2016-05-30 Thread Jeff Janes
On Sat, May 28, 2016 at 5:38 PM, Jake Magner  wrote:
> Tom Lane-2 wrote
>> Jake Magner 
>
>> jakemagner90@
>
>>  writes:
>>> I tried without doing an INSERT at all, just running the SELECT queries
>>> and
>>> the result is the same. Nested loop is chosen but is much slower.
>>
>> FWIW, I just noticed that the comparisons you're using are plain equality
>> of the arrays.  While a GIN array index supports that, it's not exactly
>> its strong suit: the sort of questions that index type supports well are
>> more like "which arrays contain value X?".  I wonder if it'd be worth
>> creating btree indexes on the array column.
>
> I added btree indexes and now the nested loop uses those and is a bit faster
> than the hash join.
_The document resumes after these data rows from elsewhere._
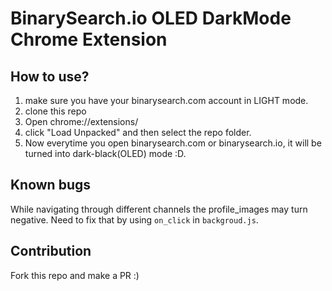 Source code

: # BinarySearch.io OLED DarkMode Chrome Extension

## How to use?
1. make sure you have your binarysearch.com account in LIGHT mode.
2. clone this repo
3. Open chrome://extensions/
4. click "Load Unpacked" and then select the repo folder.
5. Now everytime you open binarysearch.com or binarysearch.io, it will be turned into dark-black(OLED) mode :D.


## Known bugs
While navigating through different channels the profile_images may turn negative. Need to fix that by using `on_click` in `backgroud.js`.

## Contribution
Fork this repo and make a PR :) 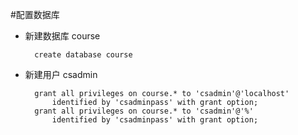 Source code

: #配置数据库

* 新建数据库 course

		create database course

* 新建用户 csadmin

		grant all privileges on course.* to 'csadmin'@'localhost'
		    identified by 'csadminpass' with grant option;
		grant all privileges on course.* to 'csadmin'@'%'
		    identified by 'csadminpass' with grant option;


		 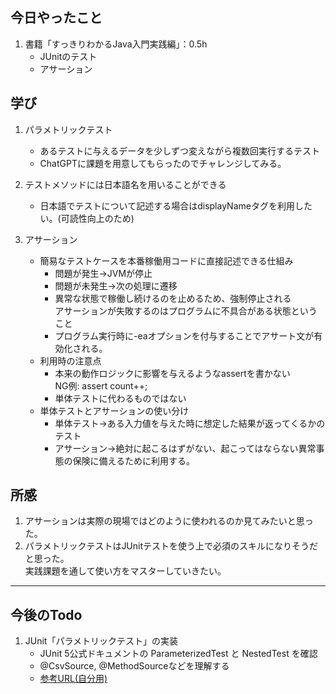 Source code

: ## 今日やったこと
1. 書籍「すっきりわかるJava入門実践編」：0.5h
   - JUnitのテスト
   - アサーション

## 学び  
1. パラメトリックテスト
   - あるテストに与えるデータを少しずつ変えながら複数回実行するテスト
   - ChatGPTに課題を用意してもらったのでチャレンジしてみる。
     
2. テストメソッドには日本語名を用いることができる
   - 日本語でテストについて記述する場合はdisplayNameタグを利用したい。(可読性向上のため)
3. アサーション
   - 簡易なテストケースを本番稼働用コードに直接記述できる仕組み
     - 問題が発生→JVMが停止
     - 問題が未発生→次の処理に遷移
     - 異常な状態で稼働し続けるのを止めるため、強制停止される  
    アサーションが失敗するのはプログラムに不具合がある状態ということ
     - プログラム実行時に-eaオプションを付与することでアサート文が有効化される。
   - 利用時の注意点
     - 本来の動作ロジックに影響を与えるようなassertを書かない  
       NG例: assert count++;
     - 単体テストに代わるものではない
   - 単体テストとアサーションの使い分け
     - 単体テスト→ある入力値を与えた時に想定した結果が返ってくるかのテスト
     - アサーション→絶対に起こるはずがない、起こってはならない異常事態の保険に備えるために利用する。
   
   

## 所感
1. アサーションは実際の現場ではどのように使われるのか見てみたいと思った。  
2. パラメトリックテストはJUnitテストを使う上で必須のスキルになりそうだと思った。  
   実践課題を通して使い方をマスターしていきたい。
---

## 今後のTodo
1. JUnit「パラメトリックテスト」の実装
   - JUnit 5公式ドキュメントの ParameterizedTest と NestedTest を確認
   - @CsvSource, @MethodSourceなどを理解する
   - [参考URL(自分用)](https://chatgpt.com/share/68e9c7a7-1d9c-8005-80b6-9b22b193082c)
So the planner just misestimates the cost of doing the
> equality comparisons?

I wonder how it would do in 9.4?  Either in them actually being
faster, or the planner doing
a better job of realizing they won't be fast.

> I'd prefer not to add more indexes, the hash join
> performance is fast enough if it would just choose that but I'm reluctant to
> turn off nested loops in case the table gets a lot bigger.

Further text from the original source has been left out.